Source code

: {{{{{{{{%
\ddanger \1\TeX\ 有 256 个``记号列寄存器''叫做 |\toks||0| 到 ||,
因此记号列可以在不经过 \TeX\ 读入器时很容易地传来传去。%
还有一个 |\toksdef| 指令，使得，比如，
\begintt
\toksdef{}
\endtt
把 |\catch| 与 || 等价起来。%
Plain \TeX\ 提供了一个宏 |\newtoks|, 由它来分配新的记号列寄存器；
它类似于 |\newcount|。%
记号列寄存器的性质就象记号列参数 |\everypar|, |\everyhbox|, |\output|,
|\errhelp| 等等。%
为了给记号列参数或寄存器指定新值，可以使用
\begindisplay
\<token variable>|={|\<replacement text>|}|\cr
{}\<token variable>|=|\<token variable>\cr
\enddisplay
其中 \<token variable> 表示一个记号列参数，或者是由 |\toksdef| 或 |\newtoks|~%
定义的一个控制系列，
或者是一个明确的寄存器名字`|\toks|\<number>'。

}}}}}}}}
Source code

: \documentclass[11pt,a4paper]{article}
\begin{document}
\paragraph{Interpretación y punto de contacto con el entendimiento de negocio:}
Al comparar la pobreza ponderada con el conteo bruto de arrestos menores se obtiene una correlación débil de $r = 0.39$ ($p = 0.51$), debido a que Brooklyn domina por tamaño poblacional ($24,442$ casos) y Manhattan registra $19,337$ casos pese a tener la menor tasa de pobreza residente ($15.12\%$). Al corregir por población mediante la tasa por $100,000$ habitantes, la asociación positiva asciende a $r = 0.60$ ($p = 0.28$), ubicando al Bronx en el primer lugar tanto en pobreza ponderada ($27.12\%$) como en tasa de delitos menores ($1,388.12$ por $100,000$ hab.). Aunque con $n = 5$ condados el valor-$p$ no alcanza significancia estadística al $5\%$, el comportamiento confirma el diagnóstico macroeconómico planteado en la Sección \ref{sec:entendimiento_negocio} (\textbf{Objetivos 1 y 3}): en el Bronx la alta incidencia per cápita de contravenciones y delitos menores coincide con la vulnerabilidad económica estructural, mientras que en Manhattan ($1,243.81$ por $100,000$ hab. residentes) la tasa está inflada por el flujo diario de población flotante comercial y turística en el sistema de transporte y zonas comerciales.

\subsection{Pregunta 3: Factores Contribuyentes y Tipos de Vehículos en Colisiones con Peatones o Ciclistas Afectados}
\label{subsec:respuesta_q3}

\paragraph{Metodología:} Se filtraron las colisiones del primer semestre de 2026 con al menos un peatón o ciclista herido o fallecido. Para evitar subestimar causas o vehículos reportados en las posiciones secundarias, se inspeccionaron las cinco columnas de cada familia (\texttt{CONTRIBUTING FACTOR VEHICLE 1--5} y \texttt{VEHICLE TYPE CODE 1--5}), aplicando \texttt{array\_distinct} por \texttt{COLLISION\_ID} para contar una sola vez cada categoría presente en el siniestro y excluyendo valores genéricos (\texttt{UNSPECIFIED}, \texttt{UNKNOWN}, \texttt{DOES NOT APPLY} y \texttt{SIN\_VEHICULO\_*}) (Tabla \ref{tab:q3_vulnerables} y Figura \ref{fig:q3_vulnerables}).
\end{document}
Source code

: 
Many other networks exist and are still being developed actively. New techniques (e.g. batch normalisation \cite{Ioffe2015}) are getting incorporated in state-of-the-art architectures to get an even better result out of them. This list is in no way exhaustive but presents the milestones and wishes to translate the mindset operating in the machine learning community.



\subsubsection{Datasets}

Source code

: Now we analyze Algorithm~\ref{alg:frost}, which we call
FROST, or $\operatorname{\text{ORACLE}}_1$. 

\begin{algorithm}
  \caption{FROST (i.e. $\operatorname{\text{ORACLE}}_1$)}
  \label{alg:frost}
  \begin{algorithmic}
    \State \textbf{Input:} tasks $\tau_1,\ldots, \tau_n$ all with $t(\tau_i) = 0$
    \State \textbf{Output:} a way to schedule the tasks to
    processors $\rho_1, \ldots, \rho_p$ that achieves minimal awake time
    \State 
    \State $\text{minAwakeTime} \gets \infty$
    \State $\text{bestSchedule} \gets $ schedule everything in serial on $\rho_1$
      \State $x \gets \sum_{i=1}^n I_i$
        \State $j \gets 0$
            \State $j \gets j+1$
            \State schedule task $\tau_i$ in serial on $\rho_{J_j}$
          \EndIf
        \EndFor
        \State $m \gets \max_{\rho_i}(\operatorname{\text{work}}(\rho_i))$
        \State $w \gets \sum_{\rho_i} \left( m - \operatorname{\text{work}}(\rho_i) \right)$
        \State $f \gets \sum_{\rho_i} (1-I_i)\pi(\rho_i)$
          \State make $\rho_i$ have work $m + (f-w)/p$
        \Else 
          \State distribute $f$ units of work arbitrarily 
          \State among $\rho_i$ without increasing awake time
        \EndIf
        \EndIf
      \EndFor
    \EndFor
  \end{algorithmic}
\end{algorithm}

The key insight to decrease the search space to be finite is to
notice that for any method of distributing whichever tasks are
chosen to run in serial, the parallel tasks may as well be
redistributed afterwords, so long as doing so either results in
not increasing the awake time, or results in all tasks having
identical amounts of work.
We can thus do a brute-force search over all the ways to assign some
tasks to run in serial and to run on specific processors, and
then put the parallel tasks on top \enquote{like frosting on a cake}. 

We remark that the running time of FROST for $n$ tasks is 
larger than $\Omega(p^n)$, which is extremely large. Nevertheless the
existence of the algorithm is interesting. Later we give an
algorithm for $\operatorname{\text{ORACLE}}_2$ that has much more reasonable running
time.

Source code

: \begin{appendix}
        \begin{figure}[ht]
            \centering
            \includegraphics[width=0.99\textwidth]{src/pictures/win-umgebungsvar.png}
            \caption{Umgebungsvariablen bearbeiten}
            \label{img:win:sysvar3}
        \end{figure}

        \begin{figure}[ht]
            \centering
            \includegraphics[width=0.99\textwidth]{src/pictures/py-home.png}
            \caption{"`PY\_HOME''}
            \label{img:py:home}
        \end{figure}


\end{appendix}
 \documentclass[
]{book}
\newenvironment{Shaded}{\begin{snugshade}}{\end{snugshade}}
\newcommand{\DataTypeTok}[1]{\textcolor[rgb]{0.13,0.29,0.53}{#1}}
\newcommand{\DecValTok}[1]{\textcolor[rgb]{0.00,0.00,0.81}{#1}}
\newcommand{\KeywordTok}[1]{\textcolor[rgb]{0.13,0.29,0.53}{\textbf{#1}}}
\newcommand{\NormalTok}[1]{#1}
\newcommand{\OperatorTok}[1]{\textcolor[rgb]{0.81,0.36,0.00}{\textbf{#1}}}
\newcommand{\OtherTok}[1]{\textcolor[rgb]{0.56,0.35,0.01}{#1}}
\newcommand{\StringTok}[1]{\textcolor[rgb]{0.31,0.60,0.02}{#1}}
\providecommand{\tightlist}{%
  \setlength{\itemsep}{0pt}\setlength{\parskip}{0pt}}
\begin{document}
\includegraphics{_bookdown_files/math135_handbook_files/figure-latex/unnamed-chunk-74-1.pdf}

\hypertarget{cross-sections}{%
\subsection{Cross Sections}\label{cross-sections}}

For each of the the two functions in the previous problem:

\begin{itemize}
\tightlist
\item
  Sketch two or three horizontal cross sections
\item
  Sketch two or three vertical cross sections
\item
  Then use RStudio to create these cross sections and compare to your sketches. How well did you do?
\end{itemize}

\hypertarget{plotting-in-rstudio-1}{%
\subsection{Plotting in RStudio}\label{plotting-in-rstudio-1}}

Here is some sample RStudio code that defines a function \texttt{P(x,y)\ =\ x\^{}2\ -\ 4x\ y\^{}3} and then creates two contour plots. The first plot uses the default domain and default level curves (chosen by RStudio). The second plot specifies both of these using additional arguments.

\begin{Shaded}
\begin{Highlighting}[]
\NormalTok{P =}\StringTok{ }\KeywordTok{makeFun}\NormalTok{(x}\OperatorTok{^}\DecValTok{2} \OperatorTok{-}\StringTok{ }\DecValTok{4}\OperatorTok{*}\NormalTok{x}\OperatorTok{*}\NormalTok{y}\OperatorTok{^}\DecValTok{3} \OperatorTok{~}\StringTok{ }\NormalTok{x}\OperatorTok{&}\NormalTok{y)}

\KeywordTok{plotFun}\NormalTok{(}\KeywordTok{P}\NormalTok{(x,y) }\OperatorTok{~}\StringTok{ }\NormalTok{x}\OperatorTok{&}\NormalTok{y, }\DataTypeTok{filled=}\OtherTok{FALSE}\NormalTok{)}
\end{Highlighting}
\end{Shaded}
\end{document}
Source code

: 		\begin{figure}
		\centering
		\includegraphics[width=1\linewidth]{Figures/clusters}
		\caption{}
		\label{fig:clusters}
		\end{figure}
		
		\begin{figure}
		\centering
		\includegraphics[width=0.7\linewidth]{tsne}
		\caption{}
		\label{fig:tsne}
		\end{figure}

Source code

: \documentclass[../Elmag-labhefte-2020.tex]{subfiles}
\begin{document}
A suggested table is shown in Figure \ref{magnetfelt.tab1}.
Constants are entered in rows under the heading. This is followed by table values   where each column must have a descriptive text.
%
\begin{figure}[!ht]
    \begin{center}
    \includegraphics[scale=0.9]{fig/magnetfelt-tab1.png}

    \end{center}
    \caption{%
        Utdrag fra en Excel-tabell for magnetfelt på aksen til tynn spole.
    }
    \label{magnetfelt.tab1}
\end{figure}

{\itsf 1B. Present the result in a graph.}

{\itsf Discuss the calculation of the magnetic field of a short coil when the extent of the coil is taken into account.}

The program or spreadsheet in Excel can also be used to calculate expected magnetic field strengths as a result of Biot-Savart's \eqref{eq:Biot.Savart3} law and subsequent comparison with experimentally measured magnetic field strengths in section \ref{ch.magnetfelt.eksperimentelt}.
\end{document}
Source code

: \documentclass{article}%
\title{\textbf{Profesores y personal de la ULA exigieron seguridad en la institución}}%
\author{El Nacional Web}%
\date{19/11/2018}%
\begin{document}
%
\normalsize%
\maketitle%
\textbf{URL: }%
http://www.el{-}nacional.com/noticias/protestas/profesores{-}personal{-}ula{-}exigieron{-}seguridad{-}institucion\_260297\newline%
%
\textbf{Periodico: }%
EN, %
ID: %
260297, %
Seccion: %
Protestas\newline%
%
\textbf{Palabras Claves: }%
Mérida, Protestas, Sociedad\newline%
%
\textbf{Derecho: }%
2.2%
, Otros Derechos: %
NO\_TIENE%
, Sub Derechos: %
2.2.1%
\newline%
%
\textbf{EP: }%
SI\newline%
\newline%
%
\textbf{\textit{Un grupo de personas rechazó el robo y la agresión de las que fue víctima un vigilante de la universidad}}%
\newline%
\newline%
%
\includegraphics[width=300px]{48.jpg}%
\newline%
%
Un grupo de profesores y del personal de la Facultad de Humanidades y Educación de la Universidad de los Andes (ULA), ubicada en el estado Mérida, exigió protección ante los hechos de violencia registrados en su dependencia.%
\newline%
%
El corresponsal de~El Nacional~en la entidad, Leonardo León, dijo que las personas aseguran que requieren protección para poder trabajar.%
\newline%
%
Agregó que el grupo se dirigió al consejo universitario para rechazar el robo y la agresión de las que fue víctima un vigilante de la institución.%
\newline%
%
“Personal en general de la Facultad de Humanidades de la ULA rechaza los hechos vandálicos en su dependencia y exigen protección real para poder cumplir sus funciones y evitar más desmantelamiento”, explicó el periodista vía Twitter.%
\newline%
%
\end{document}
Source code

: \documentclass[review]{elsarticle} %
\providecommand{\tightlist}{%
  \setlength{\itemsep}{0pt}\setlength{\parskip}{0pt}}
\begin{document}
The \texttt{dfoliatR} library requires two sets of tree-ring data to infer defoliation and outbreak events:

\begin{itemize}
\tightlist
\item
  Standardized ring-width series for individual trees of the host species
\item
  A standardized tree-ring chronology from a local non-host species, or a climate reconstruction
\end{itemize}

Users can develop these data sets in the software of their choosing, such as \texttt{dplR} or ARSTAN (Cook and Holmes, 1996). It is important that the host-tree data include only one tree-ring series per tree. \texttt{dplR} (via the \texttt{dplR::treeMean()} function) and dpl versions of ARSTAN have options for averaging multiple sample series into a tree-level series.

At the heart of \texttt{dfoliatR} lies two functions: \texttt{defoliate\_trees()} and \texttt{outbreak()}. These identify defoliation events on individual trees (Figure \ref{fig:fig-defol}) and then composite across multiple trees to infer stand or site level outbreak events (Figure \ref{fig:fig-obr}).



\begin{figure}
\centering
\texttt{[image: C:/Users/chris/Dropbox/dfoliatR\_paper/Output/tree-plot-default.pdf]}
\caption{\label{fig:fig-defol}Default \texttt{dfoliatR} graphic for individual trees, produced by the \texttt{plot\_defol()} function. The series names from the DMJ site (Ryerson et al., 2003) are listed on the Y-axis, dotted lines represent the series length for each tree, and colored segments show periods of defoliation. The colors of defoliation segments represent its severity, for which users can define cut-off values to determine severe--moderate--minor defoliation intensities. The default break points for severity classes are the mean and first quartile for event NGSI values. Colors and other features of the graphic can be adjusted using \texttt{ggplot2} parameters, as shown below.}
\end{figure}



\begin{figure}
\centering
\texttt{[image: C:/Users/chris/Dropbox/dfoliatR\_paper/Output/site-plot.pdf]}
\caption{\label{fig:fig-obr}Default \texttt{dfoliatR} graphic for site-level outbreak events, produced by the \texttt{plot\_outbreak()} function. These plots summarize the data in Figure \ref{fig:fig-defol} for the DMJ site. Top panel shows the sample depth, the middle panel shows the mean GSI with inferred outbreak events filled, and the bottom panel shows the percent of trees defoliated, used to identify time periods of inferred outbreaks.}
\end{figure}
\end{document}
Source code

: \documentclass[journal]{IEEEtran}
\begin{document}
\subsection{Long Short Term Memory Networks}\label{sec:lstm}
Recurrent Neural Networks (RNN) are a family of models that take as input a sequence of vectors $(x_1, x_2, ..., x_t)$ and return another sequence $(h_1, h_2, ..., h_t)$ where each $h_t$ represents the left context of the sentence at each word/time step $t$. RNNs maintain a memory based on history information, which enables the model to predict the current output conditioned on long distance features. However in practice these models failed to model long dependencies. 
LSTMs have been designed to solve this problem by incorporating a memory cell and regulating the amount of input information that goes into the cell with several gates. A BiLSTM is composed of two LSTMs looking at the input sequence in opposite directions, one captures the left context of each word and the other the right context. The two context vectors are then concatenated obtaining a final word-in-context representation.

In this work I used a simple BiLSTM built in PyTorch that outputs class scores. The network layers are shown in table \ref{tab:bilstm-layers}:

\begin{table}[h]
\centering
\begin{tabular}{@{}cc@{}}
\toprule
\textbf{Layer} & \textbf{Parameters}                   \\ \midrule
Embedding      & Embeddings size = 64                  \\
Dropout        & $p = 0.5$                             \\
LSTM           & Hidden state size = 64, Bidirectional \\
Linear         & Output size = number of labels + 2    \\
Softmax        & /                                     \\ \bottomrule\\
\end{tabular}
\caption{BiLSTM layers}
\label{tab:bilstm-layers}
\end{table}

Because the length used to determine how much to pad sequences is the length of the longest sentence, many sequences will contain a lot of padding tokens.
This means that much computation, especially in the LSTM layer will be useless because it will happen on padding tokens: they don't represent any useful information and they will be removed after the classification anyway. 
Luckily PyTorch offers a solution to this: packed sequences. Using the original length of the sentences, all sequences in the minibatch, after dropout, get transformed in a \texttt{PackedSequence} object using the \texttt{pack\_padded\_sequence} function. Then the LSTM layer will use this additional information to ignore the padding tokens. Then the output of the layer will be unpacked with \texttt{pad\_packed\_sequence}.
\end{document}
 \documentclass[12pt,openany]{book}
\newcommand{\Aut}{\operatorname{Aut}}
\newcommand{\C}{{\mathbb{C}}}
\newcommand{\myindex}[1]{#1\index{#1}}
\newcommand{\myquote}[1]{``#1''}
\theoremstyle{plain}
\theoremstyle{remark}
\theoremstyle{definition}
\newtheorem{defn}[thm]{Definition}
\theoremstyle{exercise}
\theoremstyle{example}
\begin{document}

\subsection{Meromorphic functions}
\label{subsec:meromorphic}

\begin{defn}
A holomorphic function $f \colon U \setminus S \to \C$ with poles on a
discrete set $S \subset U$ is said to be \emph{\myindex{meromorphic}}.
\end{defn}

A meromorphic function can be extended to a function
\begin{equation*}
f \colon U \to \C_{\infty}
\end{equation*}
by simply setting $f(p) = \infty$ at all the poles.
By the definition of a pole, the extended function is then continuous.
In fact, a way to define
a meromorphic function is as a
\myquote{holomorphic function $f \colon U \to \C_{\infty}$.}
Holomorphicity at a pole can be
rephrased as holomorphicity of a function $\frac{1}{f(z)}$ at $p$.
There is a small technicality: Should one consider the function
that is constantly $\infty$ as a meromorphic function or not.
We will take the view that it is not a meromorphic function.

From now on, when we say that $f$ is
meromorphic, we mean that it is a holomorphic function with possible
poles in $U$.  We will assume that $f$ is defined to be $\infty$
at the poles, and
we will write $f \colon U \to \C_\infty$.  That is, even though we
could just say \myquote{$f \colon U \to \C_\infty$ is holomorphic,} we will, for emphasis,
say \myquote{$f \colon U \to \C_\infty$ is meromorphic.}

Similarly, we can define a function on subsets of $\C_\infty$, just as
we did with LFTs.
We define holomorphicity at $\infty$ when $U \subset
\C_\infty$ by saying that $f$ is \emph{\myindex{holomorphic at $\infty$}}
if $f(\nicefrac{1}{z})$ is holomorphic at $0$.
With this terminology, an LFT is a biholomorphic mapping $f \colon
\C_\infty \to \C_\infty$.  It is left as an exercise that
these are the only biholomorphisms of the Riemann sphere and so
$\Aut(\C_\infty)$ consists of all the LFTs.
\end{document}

WORK TO BE COMPLETED>
Word for word, restate the entries from the first line to the line that has "Al comparar la", both included, and nothing else.

WORKED SOLUTION>
Source code

: {{{{{{{{%
\ddanger \1\TeX\ 有 256 个``记号列寄存器''叫做 |\toks||0| 到 ||,
因此记号列可以在不经过 \TeX\ 读入器时很容易地传来传去。%
还有一个 |\toksdef| 指令，使得，比如，
\begintt
\toksdef{}
\endtt
把 |\catch| 与 || 等价起来。%
Plain \TeX\ 提供了一个宏 |\newtoks|, 由它来分配新的记号列寄存器；
它类似于 |\newcount|。%
记号列寄存器的性质就象记号列参数 |\everypar|, |\everyhbox|, |\output|,
|\errhelp| 等等。%
为了给记号列参数或寄存器指定新值，可以使用
\begindisplay
\<token variable>|={|\<replacement text>|}|\cr
{}\<token variable>|=|\<token variable>\cr
\enddisplay
其中 \<token variable> 表示一个记号列参数，或者是由 |\toksdef| 或 |\newtoks|~%
定义的一个控制系列，
或者是一个明确的寄存器名字`|\toks|\<number>'。

}}}}}}}}
Source code

: \documentclass[11pt,a4paper]{article}
\begin{document}
\paragraph{Interpretación y punto de contacto con el entendimiento de negocio:}
Al comparar la pobreza ponderada con el conteo bruto de arrestos menores se obtiene una correlación débil de $r = 0.39$ ($p = 0.51$), debido a que Brooklyn domina por tamaño poblacional ($24,442$ casos) y Manhattan registra $19,337$ casos pese a tener la menor tasa de pobreza residente ($15.12\%$). Al corregir por población mediante la tasa por $100,000$ habitantes, la asociación positiva asciende a $r = 0.60$ ($p = 0.28$), ubicando al Bronx en el primer lugar tanto en pobreza ponderada ($27.12\%$) como en tasa de delitos menores ($1,388.12$ por $100,000$ hab.). Aunque con $n = 5$ condados el valor-$p$ no alcanza significancia estadística al $5\%$, el comportamiento confirma el diagnóstico macroeconómico planteado en la Sección \ref{sec:entendimiento_negocio} (\textbf{Objetivos 1 y 3}): en el Bronx la alta incidencia per cápita de contravenciones y delitos menores coincide con la vulnerabilidad económica estructural, mientras que en Manhattan ($1,243.81$ por $100,000$ hab. residentes) la tasa está inflada por el flujo diario de población flotante comercial y turística en el sistema de transporte y zonas comerciales.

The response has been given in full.